In other words, often our samples are dual purpose, e.g., wells that are drilled for exploration and appraisal information are subsequently utilized for production.

Spatial Sampling (representative)#

Data Preparation: if we are sampling for representativity, i.e., the sample set and resulting sample statistics are representative of the population, by sampling theory we have 2 options:

Random sampling - each potential sample from the population is equally likely to be sampled as samples are collected. This includes,

selecting a specific location has no impact on the selection of subsequent locations.
assumption that the population size that is much larger than the sample size; therefore, significant correlation between samples is not imposed due to without replacement sampling (the constraint that you can only sample a location once). Note, generally this is not an issue for the subsurface due to the sparsely sampled massive populations

Regular sampling - sampling at equal space or time intervals. While random sampling is preferred, regular sampling is robust as long as,

the regular sampling intervals do not align with natural periodicity in the data, for example, the crests are systematically samples resulting in biased high sample statistics

Spectral Clustering#

Spectral Clustering: a partitional clustering method that utilizes the spectrum, eigenvalues and eigenvectors, of a matrix that represents the pairwise relationships between the data.
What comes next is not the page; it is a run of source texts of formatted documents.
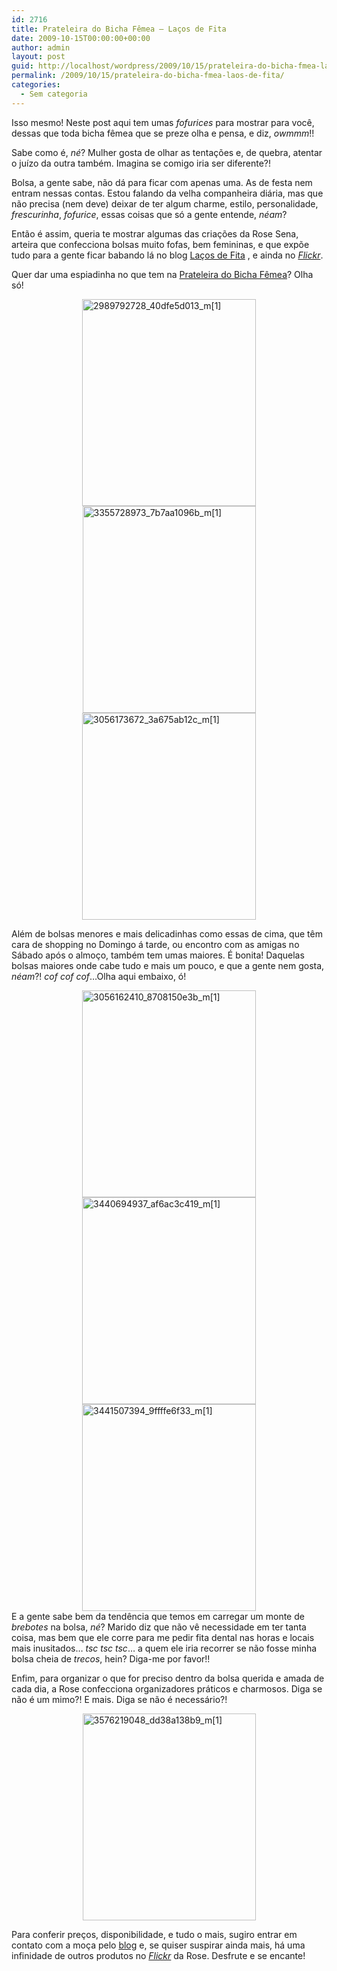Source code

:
 ```yaml
---
id: 2716
title: Prateleira do Bicha Fêmea – Laços de Fita
date: 2009-10-15T00:00:00+00:00
author: admin
layout: post
guid: http://localhost/wordpress/2009/10/15/prateleira-do-bicha-fmea-laos-de-fita/
permalink: /2009/10/15/prateleira-do-bicha-fmea-laos-de-fita/
categories:
  - Sem categoria
---
```

Isso mesmo! Neste post aqui tem umas _fofurices_ para mostrar para você, dessas que toda bicha fêmea que se preze olha e pensa, e diz, _owmmm_!! 

Sabe como é, _né_? Mulher gosta de olhar as tentações e, de quebra, atentar o juízo da outra também. Imagina se comigo iria ser diferente?!

Bolsa, a gente sabe, não dá para ficar com apenas uma. As de festa nem entram nessas contas. Estou falando da velha companheira diária, mas que não precisa (nem deve) deixar de ter algum charme, estilo, personalidade, _frescurinha_, _fofurice_, essas coisas que só a gente entende, _néam_?

Então é assim, queria te mostrar algumas das criações da Rose Sena, arteira que confecciona bolsas muito fofas, bem femininas, e que expõe tudo para a gente ficar babando lá no blog <a href="http://lacosdefitabolsaseacessorios.blogspot.com/" target="_blank">Laços de Fita</a> , e ainda no <a href="http://www.flickr.com/photos/rosebolsas/" target="_blank"><em>Flickr</em></a>.

Quer dar uma espiadinha no que tem na [Prateleira do Bicha Fêmea](http://www.trololodemulher.com.br/category/prateleira-bicha-femea/)? Olha só!

[<img title="2989792728_40dfe5d013_m[1]" style="display:block;float:none;margin-left:auto;margin-right:auto;border-width:0;" height="331" alt="2989792728_40dfe5d013_m[1]" src="http://www.trololodemulher.com.br/blog/wp-content/uploads/2009/10/2989792728_40dfe5d013_m1_thumb.jpg" width="278" border="0" />](http://www.trololodemulher.com.br/blog/wp-content/uploads/2009/10/2989792728_40dfe5d013_m1.jpg)[<img title="3355728973_7b7aa1096b_m[1]" style="display:block;float:none;margin-left:auto;margin-right:auto;border-width:0;" height="331" alt="3355728973_7b7aa1096b_m[1]" src="http://www.trololodemulher.com.br/blog/wp-content/uploads/2009/10/3355728973_7b7aa1096b_m1_thumb.jpg" width="277" border="0" />](http://www.trololodemulher.com.br/blog/wp-content/uploads/2009/10/3355728973_7b7aa1096b_m1.jpg)[<img title="3056173672_3a675ab12c_m[1]" style="display:block;float:none;margin-left:auto;margin-right:auto;border-width:0;" height="331" alt="3056173672_3a675ab12c_m[1]" src="http://www.trololodemulher.com.br/blog/wp-content/uploads/2009/10/3056173672_3a675ab12c_m1_thumb.jpg" width="278" border="0" />](http://www.trololodemulher.com.br/blog/wp-content/uploads/2009/10/3056173672_3a675ab12c_m1.jpg) </p> </p> 

Além de bolsas menores e mais delicadinhas como essas de cima, que têm cara de shopping no Domingo á tarde, ou encontro com as amigas no Sábado após o almoço, também tem umas maiores. É bonita! Daquelas bolsas maiores onde cabe tudo e mais um pouco, e que a gente nem gosta, _néam_?! _cof cof cof_…Olha aqui embaixo, ó!

[<img title="3056162410_8708150e3b_m[1]" style="display:block;float:none;margin-left:auto;margin-right:auto;border-width:0;" height="331" alt="3056162410_8708150e3b_m[1]" src="http://www.trololodemulher.com.br/blog/wp-content/uploads/2009/10/3056162410_8708150e3b_m1_thumb.jpg" width="278" border="0" />](http://www.trololodemulher.com.br/blog/wp-content/uploads/2009/10/3056162410_8708150e3b_m1.jpg)[<img title="3440694937_af6ac3c419_m[1]" style="display:block;float:none;margin-left:auto;margin-right:auto;border-width:0;" height="331" alt="3440694937_af6ac3c419_m[1]" src="http://www.trololodemulher.com.br/blog/wp-content/uploads/2009/10/3440694937_af6ac3c419_m1_thumb.jpg" width="278" border="0" />](http://www.trololodemulher.com.br/blog/wp-content/uploads/2009/10/3440694937_af6ac3c419_m1.jpg)[<img title="3441507394_9ffffe6f33_m[1]" style="display:block;float:none;margin-left:auto;margin-right:auto;border-width:0;" height="331" alt="3441507394_9ffffe6f33_m[1]" src="http://www.trololodemulher.com.br/blog/wp-content/uploads/2009/10/3441507394_9ffffe6f33_m1_thumb.jpg" width="278" border="0" />](http://www.trololodemulher.com.br/blog/wp-content/uploads/2009/10/3441507394_9ffffe6f33_m1.jpg) E a gente sabe bem da tendência que temos em carregar um monte de _brebotes_ na bolsa, _né_? Marido diz que não vê necessidade em ter tanta coisa, mas bem que ele corre para me pedir fita dental nas horas e locais mais inusitados… _tsc tsc tsc_… a quem ele iria recorrer se não fosse minha bolsa cheia de _trecos_, hein? Diga-me por favor!!

Enfim, para organizar o que for preciso dentro da bolsa querida e amada de cada dia, a Rose confecciona organizadores práticos e charmosos. Diga se não é um mimo?! E mais. Diga se não é necessário?!

[<img title="3576219048_dd38a138b9_m[1]" style="display:block;float:none;margin-left:auto;margin-right:auto;border-width:0;" height="331" alt="3576219048_dd38a138b9_m[1]" src="http://www.trololodemulher.com.br/blog/wp-content/uploads/2009/10/3576219048_dd38a138b9_m1_thumb.jpg" width="277" border="0" />](http://www.trololodemulher.com.br/blog/wp-content/uploads/2009/10/3576219048_dd38a138b9_m1.jpg) </p> </p> 

Para conferir preços, disponibilidade, e tudo o mais, sugiro entrar em contato com a moça pelo <a href="http://lacosdefitabolsaseacessorios.blogspot.com/" target="_blank">blog</a> e, se quiser suspirar ainda mais, há uma infinidade de outros produtos no _<a href="http://www.flickr.com/photos/rosebolsas/" target="_blank">Flickr</a>_ da Rose. Desfrute e se encante!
dimensionality reduction from data samples pairwise relationships characterized by the graph Laplacian matrix
eigenvalues, eigenvectors are equivalent to principal component analysis dimensionality reduction by linear, orthogonal feature projection and rotation to best describe the variance

Advantages of spectral clustering,

the ability to encode pairwise relationships, integrate expert knowledge.
eigenvalues provide useful information on the number of clusters, based on the degree of ‘cutting’ required to make k clusters
lower dimensional representation for the sample data pairwise relationships
the resulting eigenvalues and eigenvectors can be interpreted, eigenvalues describe the amount of connection for each number of groups and eigenvectors are grouped to form the clusters

Standardization#

Feature Transformations: a distribution rescaling that can be thought of as shifting, and stretching or squeezing of a univariate distribution (e.g., histogram) to a mean of 0.0 and a variance of 1.0.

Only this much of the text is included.